[Items listed in a dataset]
○ ○ ○
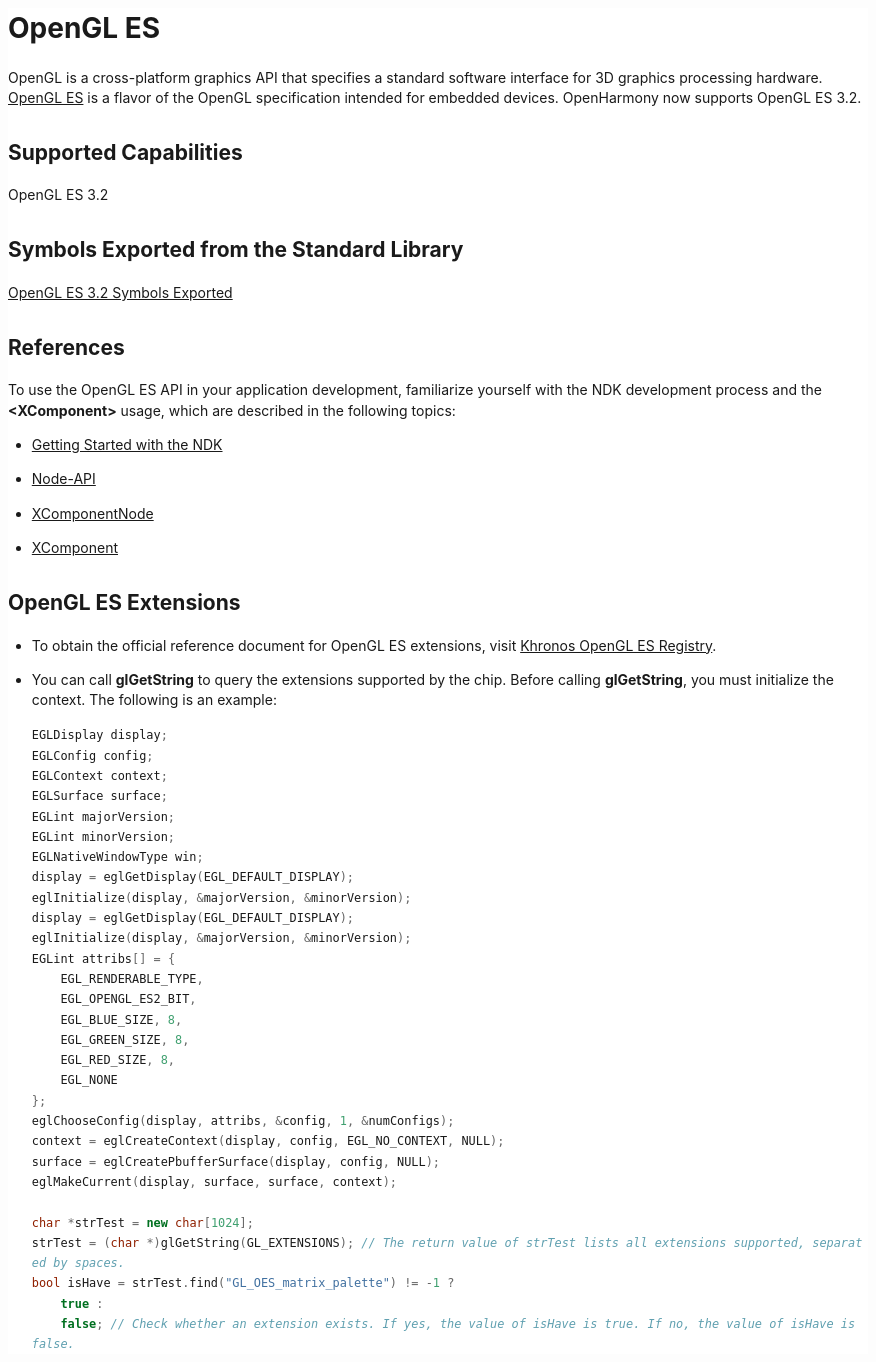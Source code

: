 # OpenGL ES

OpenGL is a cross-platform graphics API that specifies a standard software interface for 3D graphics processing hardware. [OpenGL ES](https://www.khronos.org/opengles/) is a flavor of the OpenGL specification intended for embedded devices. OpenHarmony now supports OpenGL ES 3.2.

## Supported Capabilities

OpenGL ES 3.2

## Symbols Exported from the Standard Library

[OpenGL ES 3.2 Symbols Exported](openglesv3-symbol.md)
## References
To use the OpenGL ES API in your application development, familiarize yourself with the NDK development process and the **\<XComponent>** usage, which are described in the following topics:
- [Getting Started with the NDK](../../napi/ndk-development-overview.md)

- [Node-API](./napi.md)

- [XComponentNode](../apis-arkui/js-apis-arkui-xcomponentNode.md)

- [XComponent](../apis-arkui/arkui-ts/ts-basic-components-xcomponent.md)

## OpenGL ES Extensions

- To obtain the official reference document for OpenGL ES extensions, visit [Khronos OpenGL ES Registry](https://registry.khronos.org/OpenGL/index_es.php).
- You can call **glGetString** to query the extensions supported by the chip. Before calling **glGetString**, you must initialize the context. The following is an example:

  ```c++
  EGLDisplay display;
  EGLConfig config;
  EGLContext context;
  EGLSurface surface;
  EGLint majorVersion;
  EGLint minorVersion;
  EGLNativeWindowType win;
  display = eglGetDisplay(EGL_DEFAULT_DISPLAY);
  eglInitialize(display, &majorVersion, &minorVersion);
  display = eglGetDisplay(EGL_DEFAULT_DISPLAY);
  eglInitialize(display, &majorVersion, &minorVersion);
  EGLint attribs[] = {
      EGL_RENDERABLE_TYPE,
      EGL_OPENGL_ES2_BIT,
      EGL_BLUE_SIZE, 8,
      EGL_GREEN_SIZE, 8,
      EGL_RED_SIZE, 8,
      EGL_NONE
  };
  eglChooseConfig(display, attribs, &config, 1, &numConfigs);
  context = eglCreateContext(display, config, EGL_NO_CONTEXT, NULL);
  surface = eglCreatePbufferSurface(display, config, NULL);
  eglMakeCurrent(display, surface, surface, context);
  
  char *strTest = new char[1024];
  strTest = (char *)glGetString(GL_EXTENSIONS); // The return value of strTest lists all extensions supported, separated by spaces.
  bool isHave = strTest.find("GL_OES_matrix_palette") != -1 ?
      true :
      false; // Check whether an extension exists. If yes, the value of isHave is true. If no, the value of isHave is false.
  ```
○ ○ ○
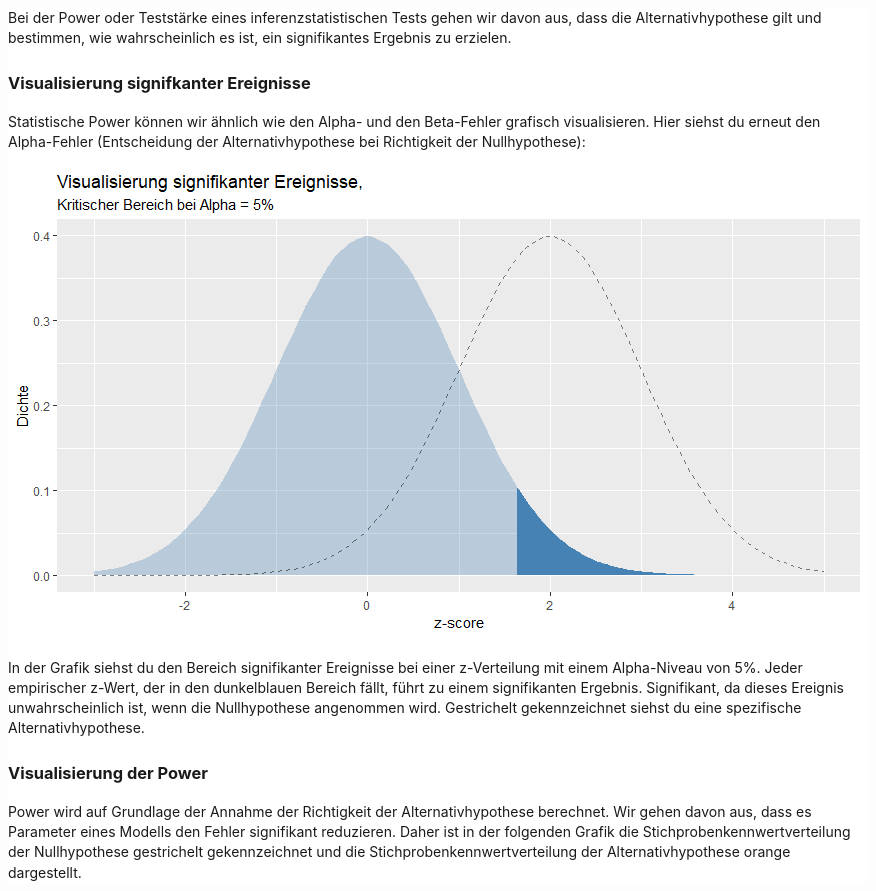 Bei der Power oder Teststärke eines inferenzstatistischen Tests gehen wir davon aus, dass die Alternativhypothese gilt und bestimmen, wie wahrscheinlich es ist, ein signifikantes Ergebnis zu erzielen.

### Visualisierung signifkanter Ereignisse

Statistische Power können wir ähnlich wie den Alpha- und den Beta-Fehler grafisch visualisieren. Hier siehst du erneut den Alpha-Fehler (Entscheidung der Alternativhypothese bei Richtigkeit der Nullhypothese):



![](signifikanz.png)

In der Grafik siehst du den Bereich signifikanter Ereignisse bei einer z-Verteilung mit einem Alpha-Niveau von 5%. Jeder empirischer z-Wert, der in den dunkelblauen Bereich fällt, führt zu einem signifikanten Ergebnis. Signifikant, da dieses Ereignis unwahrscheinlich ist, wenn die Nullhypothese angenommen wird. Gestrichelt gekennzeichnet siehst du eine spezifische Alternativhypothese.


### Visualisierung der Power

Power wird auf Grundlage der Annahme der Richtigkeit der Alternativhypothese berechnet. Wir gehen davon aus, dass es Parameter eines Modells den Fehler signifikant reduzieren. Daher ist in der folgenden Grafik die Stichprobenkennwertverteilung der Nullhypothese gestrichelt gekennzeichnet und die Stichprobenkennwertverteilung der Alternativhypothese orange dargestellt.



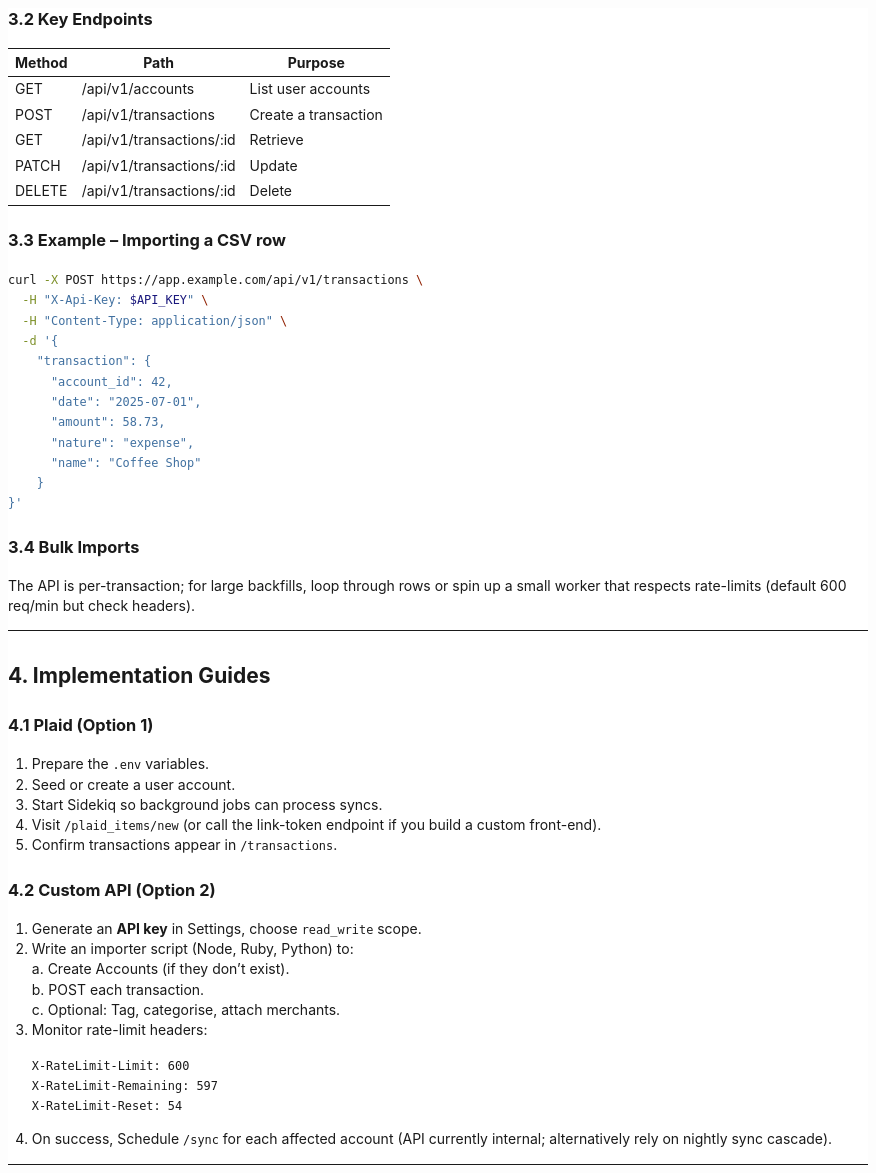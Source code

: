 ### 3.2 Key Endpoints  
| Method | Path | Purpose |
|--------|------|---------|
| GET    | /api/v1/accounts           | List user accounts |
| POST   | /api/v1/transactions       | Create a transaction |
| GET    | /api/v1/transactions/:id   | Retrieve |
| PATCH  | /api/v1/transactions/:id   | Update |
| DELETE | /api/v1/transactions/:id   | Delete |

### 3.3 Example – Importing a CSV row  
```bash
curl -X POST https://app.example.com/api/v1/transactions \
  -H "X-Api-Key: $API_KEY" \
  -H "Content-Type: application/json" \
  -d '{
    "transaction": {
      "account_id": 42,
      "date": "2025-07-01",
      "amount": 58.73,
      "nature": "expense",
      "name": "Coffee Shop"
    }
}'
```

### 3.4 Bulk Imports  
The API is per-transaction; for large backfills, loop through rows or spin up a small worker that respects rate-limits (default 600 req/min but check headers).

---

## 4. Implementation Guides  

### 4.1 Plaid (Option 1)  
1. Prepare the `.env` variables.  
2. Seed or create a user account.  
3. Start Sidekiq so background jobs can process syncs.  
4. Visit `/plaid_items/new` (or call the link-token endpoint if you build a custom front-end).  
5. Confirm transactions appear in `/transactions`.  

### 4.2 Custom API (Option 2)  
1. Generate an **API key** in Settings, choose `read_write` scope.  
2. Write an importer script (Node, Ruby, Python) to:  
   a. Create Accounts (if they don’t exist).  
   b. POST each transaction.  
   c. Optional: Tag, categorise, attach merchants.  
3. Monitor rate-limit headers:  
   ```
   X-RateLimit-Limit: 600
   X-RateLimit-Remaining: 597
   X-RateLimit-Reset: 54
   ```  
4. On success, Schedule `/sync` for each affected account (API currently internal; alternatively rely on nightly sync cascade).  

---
○ ○ ○
▶ **Task goal**:
Taking the entries above, extract every line from the one bearing "Statistische Power können" through the one bearing "2. Seed or create a user account.", exactly, with no pictures.

▶ **Answer area**:
Statistische Power können wir ähnlich wie den Alpha- und den Beta-Fehler grafisch visualisieren. Hier siehst du erneut den Alpha-Fehler (Entscheidung der Alternativhypothese bei Richtigkeit der Nullhypothese):



![](signifikanz.png)

In der Grafik siehst du den Bereich signifikanter Ereignisse bei einer z-Verteilung mit einem Alpha-Niveau von 5%. Jeder empirischer z-Wert, der in den dunkelblauen Bereich fällt, führt zu einem signifikanten Ergebnis. Signifikant, da dieses Ereignis unwahrscheinlich ist, wenn die Nullhypothese angenommen wird. Gestrichelt gekennzeichnet siehst du eine spezifische Alternativhypothese.


### Visualisierung der Power

Power wird auf Grundlage der Annahme der Richtigkeit der Alternativhypothese berechnet. Wir gehen davon aus, dass es Parameter eines Modells den Fehler signifikant reduzieren. Daher ist in der folgenden Grafik die Stichprobenkennwertverteilung der Nullhypothese gestrichelt gekennzeichnet und die Stichprobenkennwertverteilung der Alternativhypothese orange dargestellt.



Source code

: ### 3.2 Key Endpoints  
| Method | Path | Purpose |
|--------|------|---------|
| GET    | /api/v1/accounts           | List user accounts |
| POST   | /api/v1/transactions       | Create a transaction |
| GET    | /api/v1/transactions/:id   | Retrieve |
| PATCH  | /api/v1/transactions/:id   | Update |
| DELETE | /api/v1/transactions/:id   | Delete |

### 3.3 Example – Importing a CSV row  
```bash
curl -X POST https://app.example.com/api/v1/transactions \
  -H "X-Api-Key: $API_KEY" \
  -H "Content-Type: application/json" \
  -d '{
    "transaction": {
      "account_id": 42,
      "date": "2025-07-01",
      "amount": 58.73,
      "nature": "expense",
      "name": "Coffee Shop"
    }
}'
```

### 3.4 Bulk Imports  
The API is per-transaction; for large backfills, loop through rows or spin up a small worker that respects rate-limits (default 600 req/min but check headers).

---

## 4. Implementation Guides  

### 4.1 Plaid (Option 1)  
1. Prepare the `.env` variables.  
2. Seed or create a user account.  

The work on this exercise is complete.